0

I have an object with about 30 'values' or whatever they are called, for example:

var list = new Object();
list.one = 0;
list.two = 0;
list.three = 0;
...
list.thirty = 0;

is there a simple/efficient way for me to be able to increment the values of the list object?

For example let's say there are 100 buttons, each button if pressed will increase the value by a certain amount. What I'm trying to do is a short function like:

function test( value, amount, math ) {
   if( math === "add" ) {
   value += amount;
   } else if( math === "sub" ) {
   value -= amount;
   }
}

but the whole value thing doesnt work =(. The only other way I can think about doing it is creating 30 functions, each function to do the same thing as above but each one specifies the list value to add or subtract to. or make a single function with if value === "one" then list.one etc. Any other ideas? I've thought about using an array but I'd prefer having the code be easy to read since the list values have specific names that make it easy for me in other functions.

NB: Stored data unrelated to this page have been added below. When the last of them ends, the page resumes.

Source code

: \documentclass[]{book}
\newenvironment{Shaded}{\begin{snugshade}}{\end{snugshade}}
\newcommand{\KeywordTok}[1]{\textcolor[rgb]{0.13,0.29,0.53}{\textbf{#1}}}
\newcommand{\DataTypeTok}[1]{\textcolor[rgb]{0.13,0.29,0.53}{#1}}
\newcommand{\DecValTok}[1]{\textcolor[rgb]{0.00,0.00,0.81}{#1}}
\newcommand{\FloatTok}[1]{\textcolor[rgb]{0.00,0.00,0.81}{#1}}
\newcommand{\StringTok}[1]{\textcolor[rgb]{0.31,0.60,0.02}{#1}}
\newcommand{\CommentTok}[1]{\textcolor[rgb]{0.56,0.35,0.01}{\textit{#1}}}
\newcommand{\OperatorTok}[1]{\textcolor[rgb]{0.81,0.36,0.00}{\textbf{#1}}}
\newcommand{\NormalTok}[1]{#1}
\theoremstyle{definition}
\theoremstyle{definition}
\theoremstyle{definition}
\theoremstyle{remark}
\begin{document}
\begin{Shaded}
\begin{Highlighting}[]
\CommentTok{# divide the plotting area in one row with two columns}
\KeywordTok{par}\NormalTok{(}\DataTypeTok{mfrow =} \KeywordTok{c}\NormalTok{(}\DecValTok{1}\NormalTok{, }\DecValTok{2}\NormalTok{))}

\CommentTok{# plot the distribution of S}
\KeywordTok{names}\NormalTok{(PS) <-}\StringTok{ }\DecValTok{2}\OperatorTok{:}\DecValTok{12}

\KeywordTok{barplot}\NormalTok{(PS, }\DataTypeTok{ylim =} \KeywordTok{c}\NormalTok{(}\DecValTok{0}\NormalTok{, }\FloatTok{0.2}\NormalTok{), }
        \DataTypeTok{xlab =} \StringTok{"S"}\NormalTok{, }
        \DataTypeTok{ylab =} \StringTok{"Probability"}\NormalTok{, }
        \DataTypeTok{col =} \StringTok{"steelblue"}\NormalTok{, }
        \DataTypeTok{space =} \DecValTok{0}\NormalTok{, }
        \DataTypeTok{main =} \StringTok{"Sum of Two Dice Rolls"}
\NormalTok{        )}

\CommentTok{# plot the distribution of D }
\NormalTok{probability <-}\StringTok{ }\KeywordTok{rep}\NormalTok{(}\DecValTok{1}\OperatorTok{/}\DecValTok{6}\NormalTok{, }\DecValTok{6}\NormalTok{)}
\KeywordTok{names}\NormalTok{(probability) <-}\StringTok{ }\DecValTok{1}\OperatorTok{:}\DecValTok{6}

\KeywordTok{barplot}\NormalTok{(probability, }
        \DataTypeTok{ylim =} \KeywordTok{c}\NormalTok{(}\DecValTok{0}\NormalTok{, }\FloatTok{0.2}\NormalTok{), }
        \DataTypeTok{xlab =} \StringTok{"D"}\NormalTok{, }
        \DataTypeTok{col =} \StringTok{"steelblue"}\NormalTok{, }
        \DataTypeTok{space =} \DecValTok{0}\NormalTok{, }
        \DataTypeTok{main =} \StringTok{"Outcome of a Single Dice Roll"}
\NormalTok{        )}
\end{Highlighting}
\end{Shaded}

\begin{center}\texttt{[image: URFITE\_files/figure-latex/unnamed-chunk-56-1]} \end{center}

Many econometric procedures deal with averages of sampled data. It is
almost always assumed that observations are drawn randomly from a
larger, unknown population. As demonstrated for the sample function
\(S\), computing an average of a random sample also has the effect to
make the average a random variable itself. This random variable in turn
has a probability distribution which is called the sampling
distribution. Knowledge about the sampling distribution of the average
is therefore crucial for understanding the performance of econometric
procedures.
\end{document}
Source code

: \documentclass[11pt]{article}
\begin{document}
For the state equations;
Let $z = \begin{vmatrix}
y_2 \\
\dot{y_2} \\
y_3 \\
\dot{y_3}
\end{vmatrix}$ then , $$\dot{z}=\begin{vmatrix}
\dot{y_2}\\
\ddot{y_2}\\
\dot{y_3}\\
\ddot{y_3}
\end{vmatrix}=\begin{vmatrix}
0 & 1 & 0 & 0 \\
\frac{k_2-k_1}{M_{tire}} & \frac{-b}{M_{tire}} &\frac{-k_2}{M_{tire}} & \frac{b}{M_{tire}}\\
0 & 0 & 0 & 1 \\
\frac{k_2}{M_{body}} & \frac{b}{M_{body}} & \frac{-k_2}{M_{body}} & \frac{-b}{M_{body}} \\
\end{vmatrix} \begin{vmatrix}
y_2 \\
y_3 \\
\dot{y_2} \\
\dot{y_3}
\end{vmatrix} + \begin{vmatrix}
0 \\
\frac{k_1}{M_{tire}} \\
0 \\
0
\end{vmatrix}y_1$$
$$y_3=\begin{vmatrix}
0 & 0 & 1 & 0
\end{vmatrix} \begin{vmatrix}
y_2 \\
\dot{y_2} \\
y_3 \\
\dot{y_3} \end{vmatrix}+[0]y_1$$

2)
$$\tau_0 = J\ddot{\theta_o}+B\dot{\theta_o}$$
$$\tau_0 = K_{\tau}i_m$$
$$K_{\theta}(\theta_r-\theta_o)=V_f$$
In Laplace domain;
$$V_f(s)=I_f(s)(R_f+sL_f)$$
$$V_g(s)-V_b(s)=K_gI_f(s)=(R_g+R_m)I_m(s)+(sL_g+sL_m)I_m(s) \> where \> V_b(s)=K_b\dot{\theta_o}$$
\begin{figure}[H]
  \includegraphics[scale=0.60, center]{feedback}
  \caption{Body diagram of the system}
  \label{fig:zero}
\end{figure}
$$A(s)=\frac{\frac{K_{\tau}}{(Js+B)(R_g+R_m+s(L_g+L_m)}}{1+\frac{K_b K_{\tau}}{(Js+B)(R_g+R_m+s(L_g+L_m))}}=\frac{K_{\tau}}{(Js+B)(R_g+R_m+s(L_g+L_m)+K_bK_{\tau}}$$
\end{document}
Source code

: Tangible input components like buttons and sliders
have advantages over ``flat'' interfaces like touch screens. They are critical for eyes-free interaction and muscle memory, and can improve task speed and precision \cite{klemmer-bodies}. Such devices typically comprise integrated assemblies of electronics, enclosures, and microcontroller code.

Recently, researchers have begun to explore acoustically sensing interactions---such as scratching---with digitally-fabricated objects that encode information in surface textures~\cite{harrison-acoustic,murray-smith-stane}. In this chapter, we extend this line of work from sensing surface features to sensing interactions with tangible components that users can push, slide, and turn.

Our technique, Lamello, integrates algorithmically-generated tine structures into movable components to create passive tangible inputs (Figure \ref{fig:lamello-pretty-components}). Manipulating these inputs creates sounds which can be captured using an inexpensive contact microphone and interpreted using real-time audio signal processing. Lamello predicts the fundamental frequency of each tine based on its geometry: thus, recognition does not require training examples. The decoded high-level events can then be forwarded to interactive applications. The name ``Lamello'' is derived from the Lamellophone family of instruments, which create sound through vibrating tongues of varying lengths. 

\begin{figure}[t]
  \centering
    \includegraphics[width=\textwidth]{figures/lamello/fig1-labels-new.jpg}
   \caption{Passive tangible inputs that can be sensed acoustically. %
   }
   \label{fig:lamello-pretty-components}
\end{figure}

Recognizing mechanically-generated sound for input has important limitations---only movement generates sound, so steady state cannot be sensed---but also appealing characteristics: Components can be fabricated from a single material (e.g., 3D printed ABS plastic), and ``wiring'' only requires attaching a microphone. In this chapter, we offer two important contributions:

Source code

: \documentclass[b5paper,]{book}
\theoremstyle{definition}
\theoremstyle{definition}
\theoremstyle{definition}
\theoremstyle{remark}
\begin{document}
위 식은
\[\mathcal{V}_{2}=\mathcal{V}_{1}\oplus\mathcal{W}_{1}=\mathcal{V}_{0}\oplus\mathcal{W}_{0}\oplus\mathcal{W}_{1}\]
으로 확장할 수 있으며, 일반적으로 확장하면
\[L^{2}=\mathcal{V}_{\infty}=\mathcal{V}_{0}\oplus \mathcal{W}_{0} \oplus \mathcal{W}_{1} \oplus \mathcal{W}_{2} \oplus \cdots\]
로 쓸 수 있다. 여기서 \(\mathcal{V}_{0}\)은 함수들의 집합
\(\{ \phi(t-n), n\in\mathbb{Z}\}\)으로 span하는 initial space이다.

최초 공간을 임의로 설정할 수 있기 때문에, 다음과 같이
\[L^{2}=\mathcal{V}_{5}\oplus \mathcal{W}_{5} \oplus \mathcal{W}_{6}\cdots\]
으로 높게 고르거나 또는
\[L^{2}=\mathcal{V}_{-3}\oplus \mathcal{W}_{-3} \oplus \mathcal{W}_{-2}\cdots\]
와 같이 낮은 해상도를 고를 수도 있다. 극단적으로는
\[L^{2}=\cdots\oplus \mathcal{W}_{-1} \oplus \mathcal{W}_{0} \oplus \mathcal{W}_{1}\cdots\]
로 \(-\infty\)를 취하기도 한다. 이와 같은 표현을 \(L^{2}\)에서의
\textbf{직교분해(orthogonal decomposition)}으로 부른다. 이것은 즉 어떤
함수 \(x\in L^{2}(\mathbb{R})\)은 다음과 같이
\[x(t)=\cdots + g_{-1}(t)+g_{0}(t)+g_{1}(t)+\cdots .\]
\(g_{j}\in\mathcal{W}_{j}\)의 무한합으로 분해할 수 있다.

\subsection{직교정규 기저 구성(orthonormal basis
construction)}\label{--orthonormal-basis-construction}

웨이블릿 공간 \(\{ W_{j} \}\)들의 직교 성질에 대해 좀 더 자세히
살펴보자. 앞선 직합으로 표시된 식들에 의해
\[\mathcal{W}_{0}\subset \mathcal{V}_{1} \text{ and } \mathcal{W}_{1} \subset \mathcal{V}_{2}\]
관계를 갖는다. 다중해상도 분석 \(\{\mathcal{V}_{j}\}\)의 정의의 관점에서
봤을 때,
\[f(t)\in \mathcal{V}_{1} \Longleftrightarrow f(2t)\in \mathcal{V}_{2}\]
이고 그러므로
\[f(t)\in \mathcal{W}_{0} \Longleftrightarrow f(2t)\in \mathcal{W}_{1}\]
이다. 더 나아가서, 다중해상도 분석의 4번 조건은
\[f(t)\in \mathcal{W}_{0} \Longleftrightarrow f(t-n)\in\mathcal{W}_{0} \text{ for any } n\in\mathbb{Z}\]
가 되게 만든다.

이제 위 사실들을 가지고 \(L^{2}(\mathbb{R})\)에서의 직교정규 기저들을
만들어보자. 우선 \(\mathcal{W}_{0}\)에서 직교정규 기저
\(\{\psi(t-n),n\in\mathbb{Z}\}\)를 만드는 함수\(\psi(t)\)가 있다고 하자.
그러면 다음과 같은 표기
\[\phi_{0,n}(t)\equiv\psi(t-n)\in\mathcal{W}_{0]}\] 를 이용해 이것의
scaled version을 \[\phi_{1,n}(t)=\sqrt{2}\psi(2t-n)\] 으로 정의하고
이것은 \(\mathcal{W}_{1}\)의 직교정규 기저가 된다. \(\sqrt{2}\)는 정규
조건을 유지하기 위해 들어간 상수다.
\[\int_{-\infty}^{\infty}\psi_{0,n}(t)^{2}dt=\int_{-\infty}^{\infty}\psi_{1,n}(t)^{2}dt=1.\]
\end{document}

Thanks in advance for any help

Hate Names
  • 1,596
  • 1
  • 13
  • 20
  • 1
    `var list = new Object();` so it's not a list...anyway, are you aware of arrays in javascript? – gdoron Jul 31 '13 at 18:55
  • I think using an array is the best solution for you.Never ever do the computer's job (to write manually from list.one to list.thirty ) – Ionel Lupu Jul 31 '13 at 18:58
  • Your function did not work because value was resolved to a value. Though not perfectly correct, Javascript more-or-less passes Arrays and Object by reference, but numbers and strings by value. – Paul Jul 31 '13 at 18:59

4 Answers4

5

Try something like this:

function inc(value,amount) {
  list[value] += amount;
}
Samuel Reid
  • 1,756
  • 12
  • 22
1

You can access the properties by name as a string:

function test(obj, name, amount, math) {
  switch (math) {
    case "add":
      obj[name] += amount;
      break;
    case "sub":
      obj[name] -= amount;
      break;
  }
}

Call it using for example:

test(list, "one", 1, "add");
Guffa
  • 687,336
  • 108
  • 737
  • 1,005
1

Is it possible to reference a variable?

No. But it is possible to reference an object, and use variable property names. That's actually what you already have, so you could change your function to

function test( value, amount, math ) {
    if( math === "add" ) {
        list[value] += amount;
    } else if( math === "sub" ) {
        list[value] -= amount;
    }
}

and call it with test("one", 100, "add") instead of test(list.one, 100, "add"). Btw, I'd recommend to just use negative values instead of add/sub verbs.

Community
  • 1
  • 1
Bergi
  • 630,263
  • 148
  • 957
  • 1,375
1
list[value] += amount;

Where value is a string like "one", "two", etc.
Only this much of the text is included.